An exact copy of every record is the expected answer.

RECORDED INFORMATION:
BEGIN

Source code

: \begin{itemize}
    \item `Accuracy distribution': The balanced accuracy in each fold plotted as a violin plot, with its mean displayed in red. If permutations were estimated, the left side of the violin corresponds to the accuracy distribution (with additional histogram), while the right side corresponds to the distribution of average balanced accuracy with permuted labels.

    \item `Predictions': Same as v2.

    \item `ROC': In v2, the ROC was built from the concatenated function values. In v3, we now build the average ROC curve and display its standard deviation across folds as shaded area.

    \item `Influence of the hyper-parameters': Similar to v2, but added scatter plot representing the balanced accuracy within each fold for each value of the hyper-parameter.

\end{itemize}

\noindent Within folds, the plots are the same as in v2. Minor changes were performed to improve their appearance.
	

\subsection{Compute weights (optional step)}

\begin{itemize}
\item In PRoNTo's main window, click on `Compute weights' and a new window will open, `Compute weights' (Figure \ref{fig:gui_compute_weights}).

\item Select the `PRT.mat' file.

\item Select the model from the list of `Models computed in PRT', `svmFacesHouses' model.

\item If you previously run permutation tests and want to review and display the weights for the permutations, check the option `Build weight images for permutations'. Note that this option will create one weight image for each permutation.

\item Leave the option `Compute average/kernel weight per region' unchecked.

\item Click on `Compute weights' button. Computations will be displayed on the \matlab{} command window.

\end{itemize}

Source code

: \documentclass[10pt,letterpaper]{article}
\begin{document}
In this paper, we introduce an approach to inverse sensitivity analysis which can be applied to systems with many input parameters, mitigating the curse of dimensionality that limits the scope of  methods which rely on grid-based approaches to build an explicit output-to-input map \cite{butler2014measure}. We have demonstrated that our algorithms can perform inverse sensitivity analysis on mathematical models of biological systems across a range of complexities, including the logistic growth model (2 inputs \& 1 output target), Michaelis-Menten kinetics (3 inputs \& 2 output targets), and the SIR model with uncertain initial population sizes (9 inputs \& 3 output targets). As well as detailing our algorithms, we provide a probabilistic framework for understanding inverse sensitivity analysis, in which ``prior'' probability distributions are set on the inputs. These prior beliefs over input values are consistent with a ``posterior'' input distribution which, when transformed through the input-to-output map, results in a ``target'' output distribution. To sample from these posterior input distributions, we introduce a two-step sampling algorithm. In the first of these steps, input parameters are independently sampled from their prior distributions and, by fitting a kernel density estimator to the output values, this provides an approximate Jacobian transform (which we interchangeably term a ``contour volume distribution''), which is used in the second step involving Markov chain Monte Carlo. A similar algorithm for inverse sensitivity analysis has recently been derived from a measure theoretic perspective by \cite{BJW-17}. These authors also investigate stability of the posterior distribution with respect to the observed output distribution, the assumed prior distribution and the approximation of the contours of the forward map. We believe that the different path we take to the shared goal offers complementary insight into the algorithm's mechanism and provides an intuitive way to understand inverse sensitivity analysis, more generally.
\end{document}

END

WRITTEN ANSWER:
Source code

: \begin{itemize}
    \item `Accuracy distribution': The balanced accuracy in each fold plotted as a violin plot, with its mean displayed in red. If permutations were estimated, the left side of the violin corresponds to the accuracy distribution (with additional histogram), while the right side corresponds to the distribution of average balanced accuracy with permuted labels.

    \item `Predictions': Same as v2.

    \item `ROC': In v2, the ROC was built from the concatenated function values. In v3, we now build the average ROC curve and display its standard deviation across folds as shaded area.

    \item `Influence of the hyper-parameters': Similar to v2, but added scatter plot representing the balanced accuracy within each fold for each value of the hyper-parameter.

\end{itemize}

\noindent Within folds, the plots are the same as in v2. Minor changes were performed to improve their appearance.
	

\subsection{Compute weights (optional step)}

\begin{itemize}
\item In PRoNTo's main window, click on `Compute weights' and a new window will open, `Compute weights' (Figure \ref{fig:gui_compute_weights}).

\item Select the `PRT.mat' file.

\item Select the model from the list of `Models computed in PRT', `svmFacesHouses' model.

\item If you previously run permutation tests and want to review and display the weights for the permutations, check the option `Build weight images for permutations'. Note that this option will create one weight image for each permutation.

\item Leave the option `Compute average/kernel weight per region' unchecked.

\item Click on `Compute weights' button. Computations will be displayed on the \matlab{} command window.

\end{itemize}

Source code

: \documentclass[10pt,letterpaper]{article}
\begin{document}
In this paper, we introduce an approach to inverse sensitivity analysis which can be applied to systems with many input parameters, mitigating the curse of dimensionality that limits the scope of  methods which rely on grid-based approaches to build an explicit output-to-input map \cite{butler2014measure}. We have demonstrated that our algorithms can perform inverse sensitivity analysis on mathematical models of biological systems across a range of complexities, including the logistic growth model (2 inputs \& 1 output target), Michaelis-Menten kinetics (3 inputs \& 2 output targets), and the SIR model with uncertain initial population sizes (9 inputs \& 3 output targets). As well as detailing our algorithms, we provide a probabilistic framework for understanding inverse sensitivity analysis, in which ``prior'' probability distributions are set on the inputs. These prior beliefs over input values are consistent with a ``posterior'' input distribution which, when transformed through the input-to-output map, results in a ``target'' output distribution. To sample from these posterior input distributions, we introduce a two-step sampling algorithm. In the first of these steps, input parameters are independently sampled from their prior distributions and, by fitting a kernel density estimator to the output values, this provides an approximate Jacobian transform (which we interchangeably term a ``contour volume distribution''), which is used in the second step involving Markov chain Monte Carlo. A similar algorithm for inverse sensitivity analysis has recently been derived from a measure theoretic perspective by \cite{BJW-17}. These authors also investigate stability of the posterior distribution with respect to the observed output distribution, the assumed prior distribution and the approximation of the contours of the forward map. We believe that the different path we take to the shared goal offers complementary insight into the algorithm's mechanism and provides an intuitive way to understand inverse sensitivity analysis, more generally.
\end{document}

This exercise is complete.